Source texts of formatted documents
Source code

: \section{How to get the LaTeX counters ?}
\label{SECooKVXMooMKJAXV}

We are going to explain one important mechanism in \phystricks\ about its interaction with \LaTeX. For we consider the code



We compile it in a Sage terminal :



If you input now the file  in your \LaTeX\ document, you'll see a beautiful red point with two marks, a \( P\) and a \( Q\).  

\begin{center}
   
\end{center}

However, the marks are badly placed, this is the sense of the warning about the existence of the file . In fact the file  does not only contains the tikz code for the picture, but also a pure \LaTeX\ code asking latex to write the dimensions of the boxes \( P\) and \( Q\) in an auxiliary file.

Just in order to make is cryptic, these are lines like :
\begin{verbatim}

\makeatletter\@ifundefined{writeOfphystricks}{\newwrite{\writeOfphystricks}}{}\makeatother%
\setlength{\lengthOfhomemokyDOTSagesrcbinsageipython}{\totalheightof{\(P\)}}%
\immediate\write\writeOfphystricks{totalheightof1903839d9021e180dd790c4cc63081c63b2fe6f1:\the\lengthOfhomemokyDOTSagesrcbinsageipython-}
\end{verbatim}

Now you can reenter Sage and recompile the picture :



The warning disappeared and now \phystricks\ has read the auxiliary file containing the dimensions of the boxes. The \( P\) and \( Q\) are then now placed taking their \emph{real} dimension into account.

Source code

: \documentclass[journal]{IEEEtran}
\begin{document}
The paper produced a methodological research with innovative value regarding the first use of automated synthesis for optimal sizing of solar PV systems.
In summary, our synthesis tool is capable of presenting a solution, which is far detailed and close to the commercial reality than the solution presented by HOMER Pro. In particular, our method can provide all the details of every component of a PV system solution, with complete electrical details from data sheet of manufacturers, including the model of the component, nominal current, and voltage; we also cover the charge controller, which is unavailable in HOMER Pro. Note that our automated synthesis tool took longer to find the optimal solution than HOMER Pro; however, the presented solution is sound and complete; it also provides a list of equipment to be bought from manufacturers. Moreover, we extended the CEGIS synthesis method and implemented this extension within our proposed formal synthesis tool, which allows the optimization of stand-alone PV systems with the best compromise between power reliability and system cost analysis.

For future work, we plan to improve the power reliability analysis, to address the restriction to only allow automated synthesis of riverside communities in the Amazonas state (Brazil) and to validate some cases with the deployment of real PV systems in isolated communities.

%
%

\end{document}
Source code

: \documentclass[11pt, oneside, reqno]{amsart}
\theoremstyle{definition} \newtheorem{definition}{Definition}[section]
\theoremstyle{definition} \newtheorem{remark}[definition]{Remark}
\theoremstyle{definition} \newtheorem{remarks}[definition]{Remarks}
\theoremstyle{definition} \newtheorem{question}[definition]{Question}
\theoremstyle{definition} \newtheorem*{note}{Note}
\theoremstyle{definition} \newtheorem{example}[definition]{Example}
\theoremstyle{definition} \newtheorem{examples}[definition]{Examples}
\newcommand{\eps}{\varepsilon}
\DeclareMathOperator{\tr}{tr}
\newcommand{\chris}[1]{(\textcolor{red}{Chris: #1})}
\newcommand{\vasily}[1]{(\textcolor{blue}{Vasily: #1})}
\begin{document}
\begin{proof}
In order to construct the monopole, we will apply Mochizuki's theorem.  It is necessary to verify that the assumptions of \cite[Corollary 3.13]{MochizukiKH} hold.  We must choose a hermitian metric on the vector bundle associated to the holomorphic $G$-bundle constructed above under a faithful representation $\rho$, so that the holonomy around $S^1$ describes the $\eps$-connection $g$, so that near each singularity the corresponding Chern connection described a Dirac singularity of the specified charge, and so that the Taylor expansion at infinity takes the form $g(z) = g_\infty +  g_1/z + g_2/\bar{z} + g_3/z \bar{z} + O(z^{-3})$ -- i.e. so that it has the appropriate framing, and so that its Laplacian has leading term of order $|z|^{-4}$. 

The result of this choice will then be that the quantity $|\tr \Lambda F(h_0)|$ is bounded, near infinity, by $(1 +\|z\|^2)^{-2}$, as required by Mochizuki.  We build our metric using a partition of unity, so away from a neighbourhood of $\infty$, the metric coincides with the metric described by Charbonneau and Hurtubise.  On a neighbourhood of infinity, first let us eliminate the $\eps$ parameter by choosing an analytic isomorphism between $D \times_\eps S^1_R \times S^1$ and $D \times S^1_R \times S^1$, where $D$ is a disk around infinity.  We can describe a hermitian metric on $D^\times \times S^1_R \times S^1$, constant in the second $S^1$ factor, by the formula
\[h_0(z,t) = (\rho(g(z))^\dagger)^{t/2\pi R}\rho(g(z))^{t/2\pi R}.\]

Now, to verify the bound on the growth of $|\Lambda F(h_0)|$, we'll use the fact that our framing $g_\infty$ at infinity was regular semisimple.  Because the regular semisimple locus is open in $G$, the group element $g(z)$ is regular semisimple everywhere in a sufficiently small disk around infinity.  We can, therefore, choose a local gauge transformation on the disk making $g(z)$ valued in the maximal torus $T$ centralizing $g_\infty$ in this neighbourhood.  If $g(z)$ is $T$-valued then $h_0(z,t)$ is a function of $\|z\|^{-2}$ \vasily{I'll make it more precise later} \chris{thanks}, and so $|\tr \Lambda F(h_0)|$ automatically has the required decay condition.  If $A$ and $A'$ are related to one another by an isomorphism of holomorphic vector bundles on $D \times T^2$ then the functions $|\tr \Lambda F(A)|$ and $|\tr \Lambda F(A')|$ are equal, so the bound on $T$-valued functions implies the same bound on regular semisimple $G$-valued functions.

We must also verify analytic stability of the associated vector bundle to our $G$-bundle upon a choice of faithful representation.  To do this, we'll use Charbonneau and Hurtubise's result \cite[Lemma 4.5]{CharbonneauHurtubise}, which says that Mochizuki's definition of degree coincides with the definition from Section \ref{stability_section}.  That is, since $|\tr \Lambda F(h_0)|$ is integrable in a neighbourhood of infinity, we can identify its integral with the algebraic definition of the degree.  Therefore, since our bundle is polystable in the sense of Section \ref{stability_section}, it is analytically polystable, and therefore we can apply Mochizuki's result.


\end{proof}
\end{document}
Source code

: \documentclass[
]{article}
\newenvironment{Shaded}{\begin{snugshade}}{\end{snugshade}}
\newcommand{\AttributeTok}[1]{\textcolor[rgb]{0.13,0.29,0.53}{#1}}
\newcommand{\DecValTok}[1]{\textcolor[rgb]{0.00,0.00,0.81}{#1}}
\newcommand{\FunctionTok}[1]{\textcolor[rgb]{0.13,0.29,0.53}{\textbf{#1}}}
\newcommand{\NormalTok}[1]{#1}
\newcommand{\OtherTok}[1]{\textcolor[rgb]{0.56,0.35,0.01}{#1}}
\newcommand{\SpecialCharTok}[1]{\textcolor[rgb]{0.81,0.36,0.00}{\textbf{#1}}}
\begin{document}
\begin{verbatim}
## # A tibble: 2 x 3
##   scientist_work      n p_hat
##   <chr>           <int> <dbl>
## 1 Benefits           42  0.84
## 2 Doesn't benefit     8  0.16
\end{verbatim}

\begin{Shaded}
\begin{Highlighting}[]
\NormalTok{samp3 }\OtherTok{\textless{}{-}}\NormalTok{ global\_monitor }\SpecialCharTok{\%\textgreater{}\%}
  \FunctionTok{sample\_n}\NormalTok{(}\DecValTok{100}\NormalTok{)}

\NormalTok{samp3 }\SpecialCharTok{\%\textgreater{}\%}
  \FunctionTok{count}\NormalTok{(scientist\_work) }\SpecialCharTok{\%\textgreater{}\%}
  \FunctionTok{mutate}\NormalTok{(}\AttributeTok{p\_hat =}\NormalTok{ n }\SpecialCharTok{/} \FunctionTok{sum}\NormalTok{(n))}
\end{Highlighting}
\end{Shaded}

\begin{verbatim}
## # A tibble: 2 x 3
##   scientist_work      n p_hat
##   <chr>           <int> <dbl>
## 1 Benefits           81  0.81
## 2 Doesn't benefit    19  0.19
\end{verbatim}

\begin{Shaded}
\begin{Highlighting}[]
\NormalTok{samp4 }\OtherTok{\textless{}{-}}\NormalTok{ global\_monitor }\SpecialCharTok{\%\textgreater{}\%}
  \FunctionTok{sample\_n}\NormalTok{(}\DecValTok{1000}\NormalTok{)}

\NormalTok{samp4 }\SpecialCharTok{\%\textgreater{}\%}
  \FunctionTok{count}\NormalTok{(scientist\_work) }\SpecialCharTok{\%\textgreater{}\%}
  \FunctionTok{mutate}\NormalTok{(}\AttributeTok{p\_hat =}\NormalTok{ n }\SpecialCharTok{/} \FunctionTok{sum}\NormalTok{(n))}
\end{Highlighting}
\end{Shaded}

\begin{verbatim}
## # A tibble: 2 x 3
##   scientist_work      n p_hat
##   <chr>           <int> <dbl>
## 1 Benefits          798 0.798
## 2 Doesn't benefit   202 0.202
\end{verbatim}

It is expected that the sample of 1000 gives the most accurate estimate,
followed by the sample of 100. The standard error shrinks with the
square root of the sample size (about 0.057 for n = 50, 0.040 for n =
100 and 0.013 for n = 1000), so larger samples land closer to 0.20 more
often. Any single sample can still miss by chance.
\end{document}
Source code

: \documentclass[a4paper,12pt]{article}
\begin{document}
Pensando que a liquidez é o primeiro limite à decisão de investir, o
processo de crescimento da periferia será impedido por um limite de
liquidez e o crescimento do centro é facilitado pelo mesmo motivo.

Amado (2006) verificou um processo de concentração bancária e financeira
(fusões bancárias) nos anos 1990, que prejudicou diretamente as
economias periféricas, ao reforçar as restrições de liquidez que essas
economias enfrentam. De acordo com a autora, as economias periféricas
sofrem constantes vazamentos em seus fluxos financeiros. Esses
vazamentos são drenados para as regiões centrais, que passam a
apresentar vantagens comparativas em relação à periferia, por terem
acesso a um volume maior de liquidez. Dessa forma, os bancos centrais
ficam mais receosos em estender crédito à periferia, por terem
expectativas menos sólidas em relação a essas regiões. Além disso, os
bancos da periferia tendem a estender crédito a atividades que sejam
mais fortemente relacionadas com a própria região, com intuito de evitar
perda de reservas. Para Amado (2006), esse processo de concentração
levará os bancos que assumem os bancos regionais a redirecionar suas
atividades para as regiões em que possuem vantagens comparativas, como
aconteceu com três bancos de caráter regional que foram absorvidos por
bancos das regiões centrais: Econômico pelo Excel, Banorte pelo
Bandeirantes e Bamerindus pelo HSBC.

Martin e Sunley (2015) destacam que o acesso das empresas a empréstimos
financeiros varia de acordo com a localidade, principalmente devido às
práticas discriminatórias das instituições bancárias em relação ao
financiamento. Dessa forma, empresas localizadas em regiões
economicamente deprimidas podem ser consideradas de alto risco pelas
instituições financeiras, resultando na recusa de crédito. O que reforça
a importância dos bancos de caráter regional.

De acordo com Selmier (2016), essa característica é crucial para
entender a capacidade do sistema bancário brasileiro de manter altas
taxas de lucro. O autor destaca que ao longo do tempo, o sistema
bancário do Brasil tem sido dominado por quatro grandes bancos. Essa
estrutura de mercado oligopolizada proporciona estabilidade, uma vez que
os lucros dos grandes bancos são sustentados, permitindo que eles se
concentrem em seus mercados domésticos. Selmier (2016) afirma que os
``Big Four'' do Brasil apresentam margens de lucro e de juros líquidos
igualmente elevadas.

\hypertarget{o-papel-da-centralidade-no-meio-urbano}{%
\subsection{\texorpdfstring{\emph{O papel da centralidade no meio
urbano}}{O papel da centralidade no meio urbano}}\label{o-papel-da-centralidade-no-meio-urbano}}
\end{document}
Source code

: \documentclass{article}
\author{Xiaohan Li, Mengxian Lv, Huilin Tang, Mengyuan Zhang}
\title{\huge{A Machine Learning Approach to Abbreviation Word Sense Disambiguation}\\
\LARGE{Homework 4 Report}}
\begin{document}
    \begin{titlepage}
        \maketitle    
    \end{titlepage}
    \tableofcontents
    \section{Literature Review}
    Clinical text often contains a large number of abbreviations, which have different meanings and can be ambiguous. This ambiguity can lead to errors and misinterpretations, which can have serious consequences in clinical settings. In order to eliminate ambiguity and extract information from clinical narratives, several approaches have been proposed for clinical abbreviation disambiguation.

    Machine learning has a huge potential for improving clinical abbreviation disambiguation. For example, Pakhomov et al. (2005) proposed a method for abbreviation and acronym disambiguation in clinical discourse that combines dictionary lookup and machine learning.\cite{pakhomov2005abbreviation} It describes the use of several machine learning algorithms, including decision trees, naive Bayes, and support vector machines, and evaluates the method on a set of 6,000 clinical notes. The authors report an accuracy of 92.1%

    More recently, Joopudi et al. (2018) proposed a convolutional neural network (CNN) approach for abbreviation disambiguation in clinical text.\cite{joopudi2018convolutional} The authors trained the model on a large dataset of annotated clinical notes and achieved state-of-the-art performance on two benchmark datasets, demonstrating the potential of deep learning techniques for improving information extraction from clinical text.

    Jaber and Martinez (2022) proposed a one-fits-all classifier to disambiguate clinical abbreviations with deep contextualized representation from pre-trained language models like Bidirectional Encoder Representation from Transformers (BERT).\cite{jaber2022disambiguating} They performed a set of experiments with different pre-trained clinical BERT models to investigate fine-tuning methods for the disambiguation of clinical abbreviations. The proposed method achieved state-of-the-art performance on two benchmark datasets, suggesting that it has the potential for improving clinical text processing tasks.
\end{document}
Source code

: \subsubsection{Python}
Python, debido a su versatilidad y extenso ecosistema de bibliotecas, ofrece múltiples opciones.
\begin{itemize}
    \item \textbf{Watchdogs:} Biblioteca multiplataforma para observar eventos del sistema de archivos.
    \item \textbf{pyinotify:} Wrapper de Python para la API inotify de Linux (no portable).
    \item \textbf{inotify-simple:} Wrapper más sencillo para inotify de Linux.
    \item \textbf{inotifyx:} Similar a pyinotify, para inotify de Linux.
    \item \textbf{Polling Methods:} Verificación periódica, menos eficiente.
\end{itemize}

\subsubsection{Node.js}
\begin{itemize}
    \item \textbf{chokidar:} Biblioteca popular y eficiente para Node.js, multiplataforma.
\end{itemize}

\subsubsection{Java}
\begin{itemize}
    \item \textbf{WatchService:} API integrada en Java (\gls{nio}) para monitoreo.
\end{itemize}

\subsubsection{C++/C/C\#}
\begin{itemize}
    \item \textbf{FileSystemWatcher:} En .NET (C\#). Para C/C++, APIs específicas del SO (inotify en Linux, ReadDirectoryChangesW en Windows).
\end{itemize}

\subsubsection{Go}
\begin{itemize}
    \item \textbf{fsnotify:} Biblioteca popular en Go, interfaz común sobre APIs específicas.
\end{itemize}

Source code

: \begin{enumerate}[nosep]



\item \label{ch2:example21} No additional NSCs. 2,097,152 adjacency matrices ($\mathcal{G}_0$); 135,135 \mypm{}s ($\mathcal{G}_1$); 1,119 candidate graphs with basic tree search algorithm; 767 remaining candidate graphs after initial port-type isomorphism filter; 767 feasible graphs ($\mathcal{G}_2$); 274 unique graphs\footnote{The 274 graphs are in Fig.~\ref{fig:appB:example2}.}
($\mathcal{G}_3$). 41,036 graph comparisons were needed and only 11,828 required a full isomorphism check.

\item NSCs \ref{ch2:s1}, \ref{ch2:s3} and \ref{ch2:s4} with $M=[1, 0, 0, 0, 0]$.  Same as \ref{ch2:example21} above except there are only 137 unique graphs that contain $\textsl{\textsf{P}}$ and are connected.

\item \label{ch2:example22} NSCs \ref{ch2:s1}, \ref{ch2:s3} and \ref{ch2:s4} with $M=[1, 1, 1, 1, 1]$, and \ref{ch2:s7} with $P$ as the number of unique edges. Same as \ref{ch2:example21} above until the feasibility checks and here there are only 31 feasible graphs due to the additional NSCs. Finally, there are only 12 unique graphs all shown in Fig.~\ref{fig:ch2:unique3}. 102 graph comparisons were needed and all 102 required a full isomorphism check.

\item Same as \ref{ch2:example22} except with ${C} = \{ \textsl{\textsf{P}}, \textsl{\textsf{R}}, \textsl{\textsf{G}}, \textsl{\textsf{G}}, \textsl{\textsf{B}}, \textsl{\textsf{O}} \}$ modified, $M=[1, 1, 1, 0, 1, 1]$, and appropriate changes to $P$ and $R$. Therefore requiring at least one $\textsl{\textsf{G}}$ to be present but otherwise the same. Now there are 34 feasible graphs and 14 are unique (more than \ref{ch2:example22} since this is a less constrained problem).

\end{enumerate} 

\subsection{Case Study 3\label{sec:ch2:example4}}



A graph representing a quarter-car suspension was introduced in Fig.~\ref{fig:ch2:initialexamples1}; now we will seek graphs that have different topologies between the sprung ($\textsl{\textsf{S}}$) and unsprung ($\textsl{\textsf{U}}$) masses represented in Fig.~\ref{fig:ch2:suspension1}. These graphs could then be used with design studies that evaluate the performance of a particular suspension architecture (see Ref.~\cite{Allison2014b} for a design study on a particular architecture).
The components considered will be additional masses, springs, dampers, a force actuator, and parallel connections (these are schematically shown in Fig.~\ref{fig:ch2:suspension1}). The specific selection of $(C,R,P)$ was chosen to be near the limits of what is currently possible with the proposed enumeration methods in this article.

HOW TO COMPLETE THIS TASK:
Copy every line from the records that holds the string "bancárias".

TASK RESULT:
(fusões bancárias) nos anos 1990, que prejudicou diretamente as
práticas discriminatórias das instituições bancárias em relação ao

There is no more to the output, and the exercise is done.